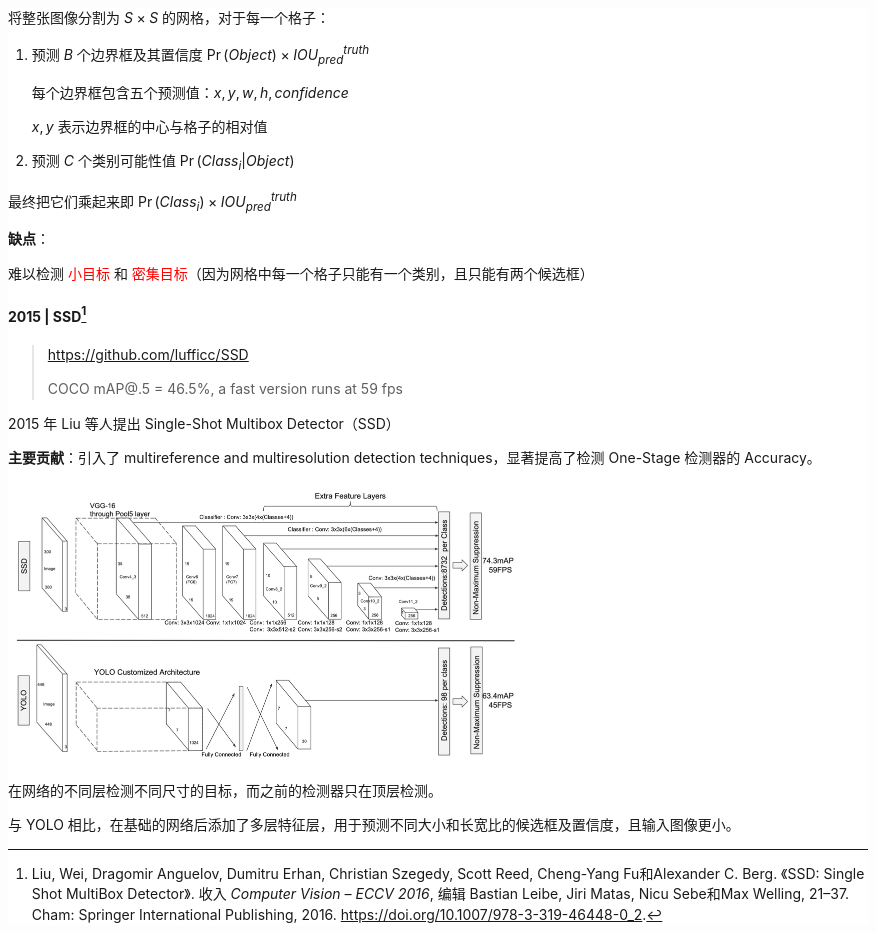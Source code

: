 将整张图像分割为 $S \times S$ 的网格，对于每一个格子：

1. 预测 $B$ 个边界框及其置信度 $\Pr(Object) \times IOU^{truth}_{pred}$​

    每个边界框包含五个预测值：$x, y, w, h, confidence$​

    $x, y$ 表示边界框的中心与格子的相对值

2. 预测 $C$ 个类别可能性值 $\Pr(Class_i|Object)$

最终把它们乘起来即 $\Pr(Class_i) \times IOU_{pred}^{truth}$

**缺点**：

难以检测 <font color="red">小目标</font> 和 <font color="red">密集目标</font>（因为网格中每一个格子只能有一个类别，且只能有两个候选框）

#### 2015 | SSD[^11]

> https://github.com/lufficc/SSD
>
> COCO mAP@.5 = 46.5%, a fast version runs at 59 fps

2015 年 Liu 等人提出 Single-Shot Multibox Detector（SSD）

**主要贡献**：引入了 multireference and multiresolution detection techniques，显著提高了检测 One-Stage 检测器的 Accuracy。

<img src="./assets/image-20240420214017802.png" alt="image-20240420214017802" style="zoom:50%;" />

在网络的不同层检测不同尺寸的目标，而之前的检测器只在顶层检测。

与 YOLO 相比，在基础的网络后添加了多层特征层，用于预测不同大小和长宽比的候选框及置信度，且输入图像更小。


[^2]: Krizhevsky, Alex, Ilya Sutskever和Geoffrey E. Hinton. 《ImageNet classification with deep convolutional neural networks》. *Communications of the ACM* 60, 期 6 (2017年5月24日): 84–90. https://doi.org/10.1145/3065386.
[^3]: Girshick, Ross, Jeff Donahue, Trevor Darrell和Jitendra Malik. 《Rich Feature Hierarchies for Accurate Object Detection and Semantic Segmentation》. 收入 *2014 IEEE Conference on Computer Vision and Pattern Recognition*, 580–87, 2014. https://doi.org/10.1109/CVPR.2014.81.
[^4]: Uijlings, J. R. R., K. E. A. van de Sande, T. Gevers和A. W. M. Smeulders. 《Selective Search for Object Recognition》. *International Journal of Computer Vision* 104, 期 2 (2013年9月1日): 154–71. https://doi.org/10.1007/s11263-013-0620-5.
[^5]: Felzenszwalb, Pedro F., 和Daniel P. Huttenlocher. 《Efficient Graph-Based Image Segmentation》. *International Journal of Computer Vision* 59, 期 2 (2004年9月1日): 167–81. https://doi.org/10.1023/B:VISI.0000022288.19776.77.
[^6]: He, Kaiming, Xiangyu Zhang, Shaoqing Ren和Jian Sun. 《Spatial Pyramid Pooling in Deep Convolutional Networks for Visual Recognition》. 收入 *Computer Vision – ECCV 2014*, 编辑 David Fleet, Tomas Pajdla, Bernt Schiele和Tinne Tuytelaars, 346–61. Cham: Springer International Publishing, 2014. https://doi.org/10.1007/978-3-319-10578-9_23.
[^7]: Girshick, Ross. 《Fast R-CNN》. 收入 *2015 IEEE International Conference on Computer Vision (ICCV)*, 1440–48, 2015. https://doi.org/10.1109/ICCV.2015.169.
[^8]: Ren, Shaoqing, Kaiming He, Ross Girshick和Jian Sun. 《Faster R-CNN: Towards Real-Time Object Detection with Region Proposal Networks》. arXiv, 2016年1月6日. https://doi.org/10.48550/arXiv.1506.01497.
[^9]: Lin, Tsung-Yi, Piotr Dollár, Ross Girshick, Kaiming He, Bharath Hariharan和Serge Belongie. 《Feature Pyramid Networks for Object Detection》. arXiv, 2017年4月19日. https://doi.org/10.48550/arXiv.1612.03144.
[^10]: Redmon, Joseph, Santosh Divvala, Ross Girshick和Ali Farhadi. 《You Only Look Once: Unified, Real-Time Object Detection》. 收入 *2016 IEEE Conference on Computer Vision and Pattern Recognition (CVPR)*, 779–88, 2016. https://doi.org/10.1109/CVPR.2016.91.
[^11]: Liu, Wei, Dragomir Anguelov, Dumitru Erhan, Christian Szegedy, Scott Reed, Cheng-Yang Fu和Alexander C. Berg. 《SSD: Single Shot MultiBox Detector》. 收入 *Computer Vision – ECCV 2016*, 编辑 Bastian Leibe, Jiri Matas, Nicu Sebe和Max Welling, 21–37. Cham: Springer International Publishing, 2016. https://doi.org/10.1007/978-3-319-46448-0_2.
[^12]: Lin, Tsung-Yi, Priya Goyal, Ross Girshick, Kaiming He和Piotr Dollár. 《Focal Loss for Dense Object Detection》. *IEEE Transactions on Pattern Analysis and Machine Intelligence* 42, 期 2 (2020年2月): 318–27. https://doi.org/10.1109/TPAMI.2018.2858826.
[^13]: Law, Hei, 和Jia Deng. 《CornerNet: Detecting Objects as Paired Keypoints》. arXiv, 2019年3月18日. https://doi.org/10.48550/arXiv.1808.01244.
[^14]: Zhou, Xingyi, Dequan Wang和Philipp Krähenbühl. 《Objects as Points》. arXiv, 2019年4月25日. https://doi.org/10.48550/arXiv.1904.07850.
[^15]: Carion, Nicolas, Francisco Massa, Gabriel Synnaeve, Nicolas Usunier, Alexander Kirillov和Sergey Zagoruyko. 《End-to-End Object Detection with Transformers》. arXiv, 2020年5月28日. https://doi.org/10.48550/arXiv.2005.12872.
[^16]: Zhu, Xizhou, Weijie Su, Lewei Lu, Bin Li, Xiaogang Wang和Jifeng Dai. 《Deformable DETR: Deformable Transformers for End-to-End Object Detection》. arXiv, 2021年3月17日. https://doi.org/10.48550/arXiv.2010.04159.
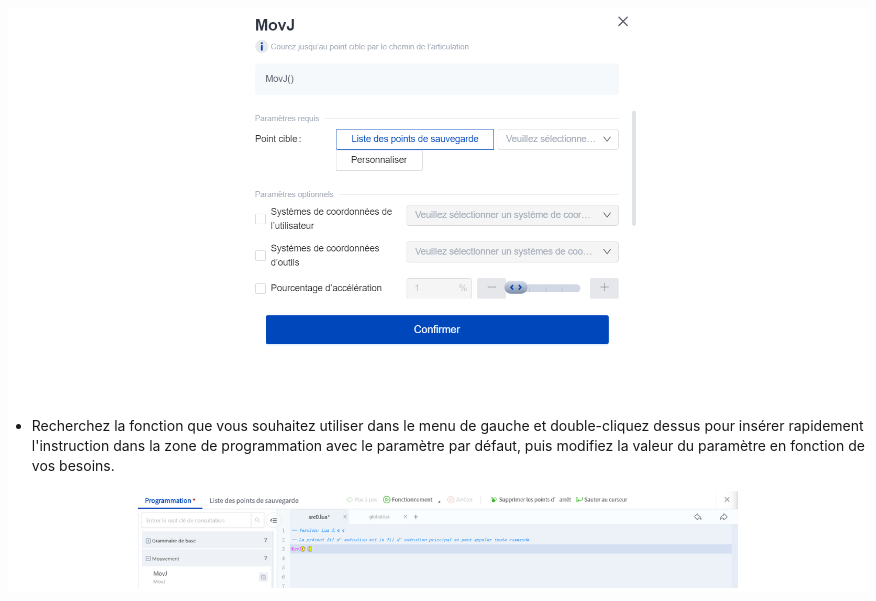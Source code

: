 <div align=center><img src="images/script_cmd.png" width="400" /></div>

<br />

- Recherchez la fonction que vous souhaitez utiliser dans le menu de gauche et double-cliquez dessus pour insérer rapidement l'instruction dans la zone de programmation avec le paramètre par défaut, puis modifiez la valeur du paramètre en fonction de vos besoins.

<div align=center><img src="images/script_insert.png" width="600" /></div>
* * *
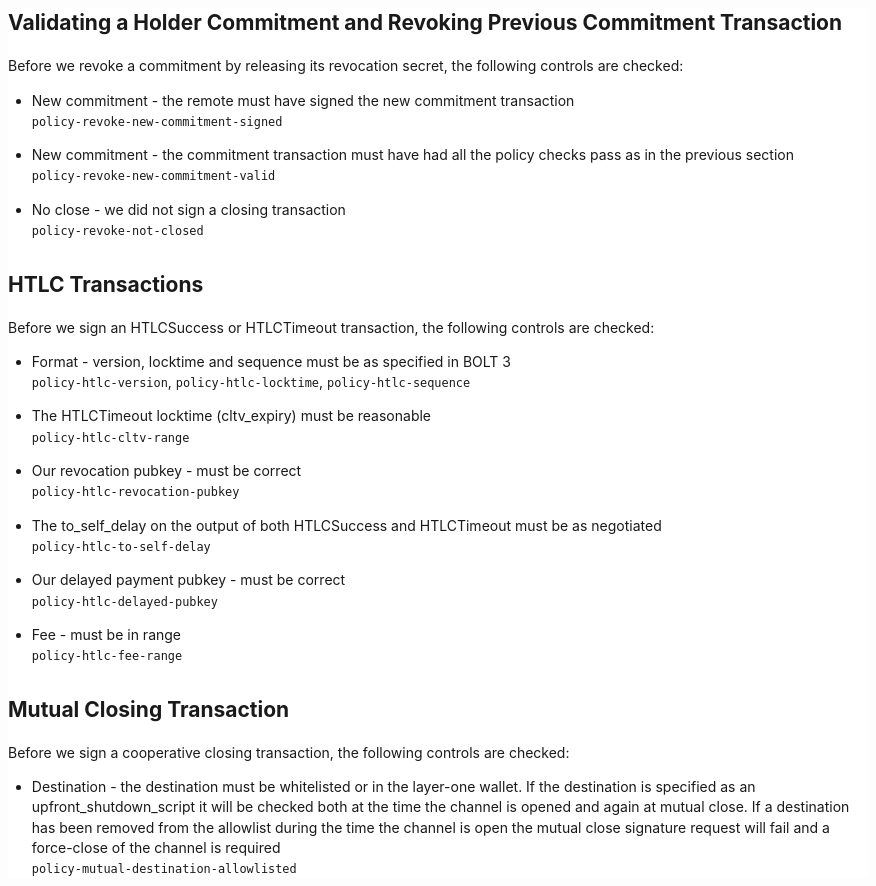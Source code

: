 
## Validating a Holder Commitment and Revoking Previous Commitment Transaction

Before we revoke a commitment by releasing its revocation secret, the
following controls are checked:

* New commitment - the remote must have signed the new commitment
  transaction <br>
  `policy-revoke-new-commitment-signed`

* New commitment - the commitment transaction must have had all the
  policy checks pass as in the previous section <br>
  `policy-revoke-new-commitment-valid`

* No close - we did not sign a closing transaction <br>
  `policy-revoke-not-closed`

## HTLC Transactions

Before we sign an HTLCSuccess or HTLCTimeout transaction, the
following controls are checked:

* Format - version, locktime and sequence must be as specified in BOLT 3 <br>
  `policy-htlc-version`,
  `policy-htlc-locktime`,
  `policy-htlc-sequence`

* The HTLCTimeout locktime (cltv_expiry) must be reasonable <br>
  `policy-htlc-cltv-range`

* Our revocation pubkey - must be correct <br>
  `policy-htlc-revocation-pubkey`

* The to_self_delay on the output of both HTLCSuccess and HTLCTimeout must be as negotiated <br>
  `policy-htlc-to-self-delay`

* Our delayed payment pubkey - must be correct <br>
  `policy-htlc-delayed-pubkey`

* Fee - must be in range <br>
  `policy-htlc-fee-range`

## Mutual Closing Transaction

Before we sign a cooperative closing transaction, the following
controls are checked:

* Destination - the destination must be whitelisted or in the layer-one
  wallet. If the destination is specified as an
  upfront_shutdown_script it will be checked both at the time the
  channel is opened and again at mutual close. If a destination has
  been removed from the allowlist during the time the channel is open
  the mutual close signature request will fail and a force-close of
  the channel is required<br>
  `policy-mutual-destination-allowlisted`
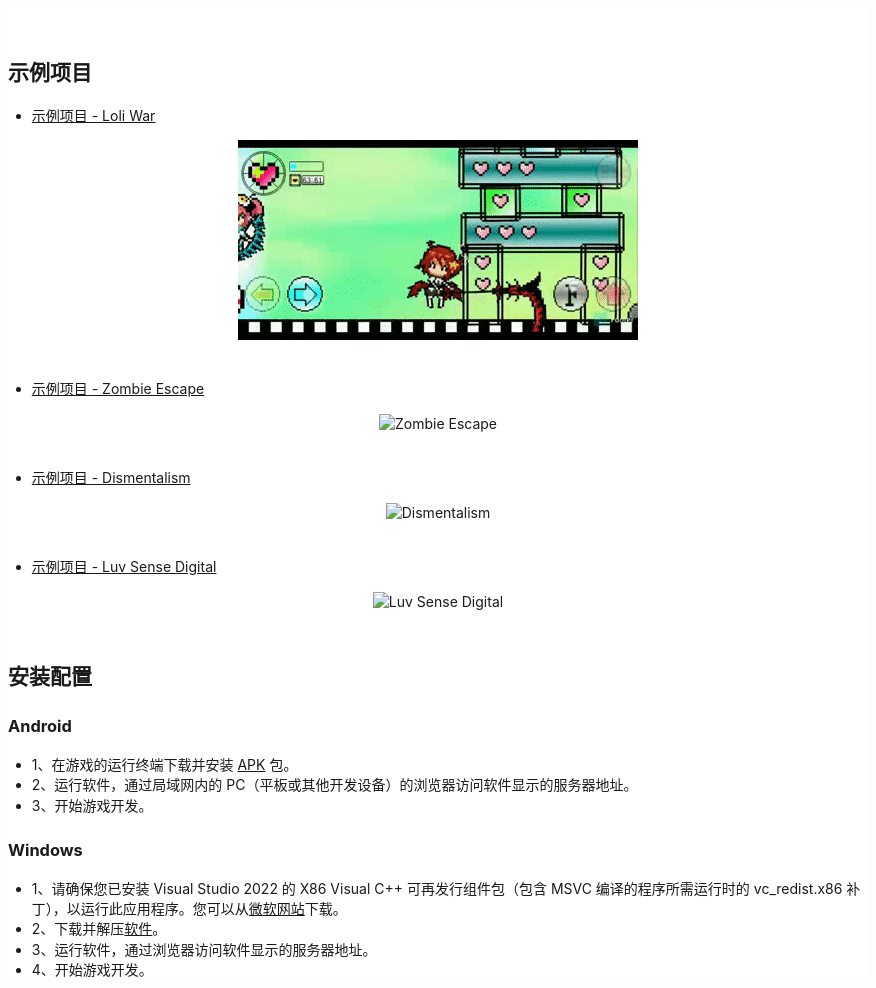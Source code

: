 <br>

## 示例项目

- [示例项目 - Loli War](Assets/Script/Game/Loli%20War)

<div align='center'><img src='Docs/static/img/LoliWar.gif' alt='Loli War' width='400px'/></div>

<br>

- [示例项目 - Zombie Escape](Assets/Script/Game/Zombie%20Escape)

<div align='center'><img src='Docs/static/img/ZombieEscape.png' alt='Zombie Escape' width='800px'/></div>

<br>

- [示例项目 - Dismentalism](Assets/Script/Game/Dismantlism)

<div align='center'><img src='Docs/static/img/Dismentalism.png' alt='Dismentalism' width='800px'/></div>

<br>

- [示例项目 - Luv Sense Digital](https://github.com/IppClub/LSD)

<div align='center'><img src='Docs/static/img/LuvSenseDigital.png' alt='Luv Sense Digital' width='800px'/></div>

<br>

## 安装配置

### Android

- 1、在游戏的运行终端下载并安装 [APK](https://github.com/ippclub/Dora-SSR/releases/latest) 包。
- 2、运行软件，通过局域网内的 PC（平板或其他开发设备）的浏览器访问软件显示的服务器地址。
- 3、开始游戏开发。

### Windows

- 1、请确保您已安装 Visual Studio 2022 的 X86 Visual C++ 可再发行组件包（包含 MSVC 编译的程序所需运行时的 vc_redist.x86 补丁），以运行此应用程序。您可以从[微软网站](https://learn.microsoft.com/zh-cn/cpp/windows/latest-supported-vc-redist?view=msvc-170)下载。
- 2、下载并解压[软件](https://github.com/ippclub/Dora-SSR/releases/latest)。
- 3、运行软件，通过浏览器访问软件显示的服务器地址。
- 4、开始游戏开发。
* * *
§ INSTRUCTIONS FOR THE TASK: Reading through the preceding records, tally each line that holds the word "signed" and give the tally by itself.

§ OUTPUT OF THE EXERCISE: 2